▶ PROBLEM STATEMENT
Print, exactly and completely, every entry in the data.

--------------------------------

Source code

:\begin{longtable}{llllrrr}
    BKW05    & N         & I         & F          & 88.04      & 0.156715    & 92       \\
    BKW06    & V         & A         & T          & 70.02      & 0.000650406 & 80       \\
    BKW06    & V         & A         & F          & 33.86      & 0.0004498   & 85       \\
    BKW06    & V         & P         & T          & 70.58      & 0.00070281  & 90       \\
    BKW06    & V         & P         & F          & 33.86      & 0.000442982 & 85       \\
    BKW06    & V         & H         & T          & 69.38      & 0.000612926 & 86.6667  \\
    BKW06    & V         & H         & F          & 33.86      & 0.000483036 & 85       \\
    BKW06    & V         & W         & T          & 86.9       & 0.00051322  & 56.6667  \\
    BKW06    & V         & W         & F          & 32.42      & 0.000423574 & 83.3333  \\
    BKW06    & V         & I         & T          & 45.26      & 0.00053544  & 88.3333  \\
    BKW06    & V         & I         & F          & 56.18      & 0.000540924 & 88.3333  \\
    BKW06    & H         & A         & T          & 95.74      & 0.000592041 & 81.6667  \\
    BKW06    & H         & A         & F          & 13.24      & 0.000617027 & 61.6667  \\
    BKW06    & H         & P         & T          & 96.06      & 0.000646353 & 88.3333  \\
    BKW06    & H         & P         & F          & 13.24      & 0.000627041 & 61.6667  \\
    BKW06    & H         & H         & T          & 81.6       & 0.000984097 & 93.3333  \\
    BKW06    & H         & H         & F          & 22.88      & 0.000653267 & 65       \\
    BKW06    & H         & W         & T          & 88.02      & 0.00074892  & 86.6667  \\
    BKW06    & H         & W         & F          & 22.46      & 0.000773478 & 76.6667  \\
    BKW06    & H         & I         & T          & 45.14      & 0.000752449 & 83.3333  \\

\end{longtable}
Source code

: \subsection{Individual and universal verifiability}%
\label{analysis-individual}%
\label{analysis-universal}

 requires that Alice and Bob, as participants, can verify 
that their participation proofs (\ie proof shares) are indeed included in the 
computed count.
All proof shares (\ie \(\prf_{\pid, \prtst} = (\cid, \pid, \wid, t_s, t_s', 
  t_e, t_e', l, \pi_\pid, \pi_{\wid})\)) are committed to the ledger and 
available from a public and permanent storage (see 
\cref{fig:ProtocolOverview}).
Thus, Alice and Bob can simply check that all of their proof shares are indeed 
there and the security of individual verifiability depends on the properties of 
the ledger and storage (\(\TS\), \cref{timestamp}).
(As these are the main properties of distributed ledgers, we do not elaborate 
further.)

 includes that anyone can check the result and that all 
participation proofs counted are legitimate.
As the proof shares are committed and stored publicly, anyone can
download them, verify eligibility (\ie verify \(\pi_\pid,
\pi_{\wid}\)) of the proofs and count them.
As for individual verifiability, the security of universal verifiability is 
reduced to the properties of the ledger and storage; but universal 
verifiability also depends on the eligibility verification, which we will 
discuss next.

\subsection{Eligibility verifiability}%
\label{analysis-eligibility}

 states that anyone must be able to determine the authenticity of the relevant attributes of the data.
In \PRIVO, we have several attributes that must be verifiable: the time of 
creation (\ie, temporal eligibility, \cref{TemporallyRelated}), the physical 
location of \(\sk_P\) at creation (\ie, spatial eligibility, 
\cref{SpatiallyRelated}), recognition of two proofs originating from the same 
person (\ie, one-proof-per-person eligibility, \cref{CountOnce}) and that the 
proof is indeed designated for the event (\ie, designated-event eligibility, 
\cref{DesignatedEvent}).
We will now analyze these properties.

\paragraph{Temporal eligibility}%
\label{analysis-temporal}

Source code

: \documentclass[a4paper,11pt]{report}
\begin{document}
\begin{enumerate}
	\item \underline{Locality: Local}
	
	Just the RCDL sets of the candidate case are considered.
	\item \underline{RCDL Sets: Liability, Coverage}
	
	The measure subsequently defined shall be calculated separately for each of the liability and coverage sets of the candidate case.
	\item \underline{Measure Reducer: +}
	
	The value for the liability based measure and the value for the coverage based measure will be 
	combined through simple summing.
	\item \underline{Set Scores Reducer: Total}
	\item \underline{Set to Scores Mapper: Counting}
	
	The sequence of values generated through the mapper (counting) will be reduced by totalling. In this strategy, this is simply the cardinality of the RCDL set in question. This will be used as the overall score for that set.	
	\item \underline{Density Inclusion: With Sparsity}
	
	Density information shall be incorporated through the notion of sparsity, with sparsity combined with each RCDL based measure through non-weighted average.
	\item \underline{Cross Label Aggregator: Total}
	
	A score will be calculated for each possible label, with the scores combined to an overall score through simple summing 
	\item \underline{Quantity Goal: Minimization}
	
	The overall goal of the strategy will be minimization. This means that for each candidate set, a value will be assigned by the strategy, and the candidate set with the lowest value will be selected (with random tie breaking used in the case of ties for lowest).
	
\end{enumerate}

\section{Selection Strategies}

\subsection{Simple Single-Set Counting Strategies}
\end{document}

--------------------------------

▶ EXERCISE ANSWER
Source code

:\begin{longtable}{llllrrr}
    BKW05    & N         & I         & F          & 88.04      & 0.156715    & 92       \\
    BKW06    & V         & A         & T          & 70.02      & 0.000650406 & 80       \\
    BKW06    & V         & A         & F          & 33.86      & 0.0004498   & 85       \\
    BKW06    & V         & P         & T          & 70.58      & 0.00070281  & 90       \\
    BKW06    & V         & P         & F          & 33.86      & 0.000442982 & 85       \\
    BKW06    & V         & H         & T          & 69.38      & 0.000612926 & 86.6667  \\
    BKW06    & V         & H         & F          & 33.86      & 0.000483036 & 85       \\
    BKW06    & V         & W         & T          & 86.9       & 0.00051322  & 56.6667  \\
    BKW06    & V         & W         & F          & 32.42      & 0.000423574 & 83.3333  \\
    BKW06    & V         & I         & T          & 45.26      & 0.00053544  & 88.3333  \\
    BKW06    & V         & I         & F          & 56.18      & 0.000540924 & 88.3333  \\
    BKW06    & H         & A         & T          & 95.74      & 0.000592041 & 81.6667  \\
    BKW06    & H         & A         & F          & 13.24      & 0.000617027 & 61.6667  \\
    BKW06    & H         & P         & T          & 96.06      & 0.000646353 & 88.3333  \\
    BKW06    & H         & P         & F          & 13.24      & 0.000627041 & 61.6667  \\
    BKW06    & H         & H         & T          & 81.6       & 0.000984097 & 93.3333  \\
    BKW06    & H         & H         & F          & 22.88      & 0.000653267 & 65       \\
    BKW06    & H         & W         & T          & 88.02      & 0.00074892  & 86.6667  \\
    BKW06    & H         & W         & F          & 22.46      & 0.000773478 & 76.6667  \\
    BKW06    & H         & I         & T          & 45.14      & 0.000752449 & 83.3333  \\

\end{longtable}
Source code

: \subsection{Individual and universal verifiability}%
\label{analysis-individual}%
\label{analysis-universal}

 requires that Alice and Bob, as participants, can verify 
that their participation proofs (\ie proof shares) are indeed included in the 
computed count.
All proof shares (\ie \(\prf_{\pid, \prtst} = (\cid, \pid, \wid, t_s, t_s', 
  t_e, t_e', l, \pi_\pid, \pi_{\wid})\)) are committed to the ledger and 
available from a public and permanent storage (see 
\cref{fig:ProtocolOverview}).
Thus, Alice and Bob can simply check that all of their proof shares are indeed 
there and the security of individual verifiability depends on the properties of 
the ledger and storage (\(\TS\), \cref{timestamp}).
(As these are the main properties of distributed ledgers, we do not elaborate 
further.)

 includes that anyone can check the result and that all 
participation proofs counted are legitimate.
As the proof shares are committed and stored publicly, anyone can
download them, verify eligibility (\ie verify \(\pi_\pid,
\pi_{\wid}\)) of the proofs and count them.
As for individual verifiability, the security of universal verifiability is 
reduced to the properties of the ledger and storage; but universal 
verifiability also depends on the eligibility verification, which we will 
discuss next.

\subsection{Eligibility verifiability}%
\label{analysis-eligibility}

 states that anyone must be able to determine the authenticity of the relevant attributes of the data.
In \PRIVO, we have several attributes that must be verifiable: the time of 
creation (\ie, temporal eligibility, \cref{TemporallyRelated}), the physical 
location of \(\sk_P\) at creation (\ie, spatial eligibility, 
\cref{SpatiallyRelated}), recognition of two proofs originating from the same 
person (\ie, one-proof-per-person eligibility, \cref{CountOnce}) and that the 
proof is indeed designated for the event (\ie, designated-event eligibility, 
\cref{DesignatedEvent}).
We will now analyze these properties.

\paragraph{Temporal eligibility}%
\label{analysis-temporal}

Source code

: \documentclass[a4paper,11pt]{report}
\begin{document}
\begin{enumerate}
	\item \underline{Locality: Local}
	
	Just the RCDL sets of the candidate case are considered.
	\item \underline{RCDL Sets: Liability, Coverage}
	
	The measure subsequently defined shall be calculated separately for each of the liability and coverage sets of the candidate case.
	\item \underline{Measure Reducer: +}
	
	The value for the liability based measure and the value for the coverage based measure will be 
	combined through simple summing.
	\item \underline{Set Scores Reducer: Total}
	\item \underline{Set to Scores Mapper: Counting}
	
	The sequence of values generated through the mapper (counting) will be reduced by totalling. In this strategy, this is simply the cardinality of the RCDL set in question. This will be used as the overall score for that set.	
	\item \underline{Density Inclusion: With Sparsity}
	
	Density information shall be incorporated through the notion of sparsity, with sparsity combined with each RCDL based measure through non-weighted average.
	\item \underline{Cross Label Aggregator: Total}
	
	A score will be calculated for each possible label, with the scores combined to an overall score through simple summing 
	\item \underline{Quantity Goal: Minimization}
	
	The overall goal of the strategy will be minimization. This means that for each candidate set, a value will be assigned by the strategy, and the candidate set with the lowest value will be selected (with random tie breaking used in the case of ties for lowest).
	
\end{enumerate}

\section{Selection Strategies}

\subsection{Simple Single-Set Counting Strategies}
\end{document}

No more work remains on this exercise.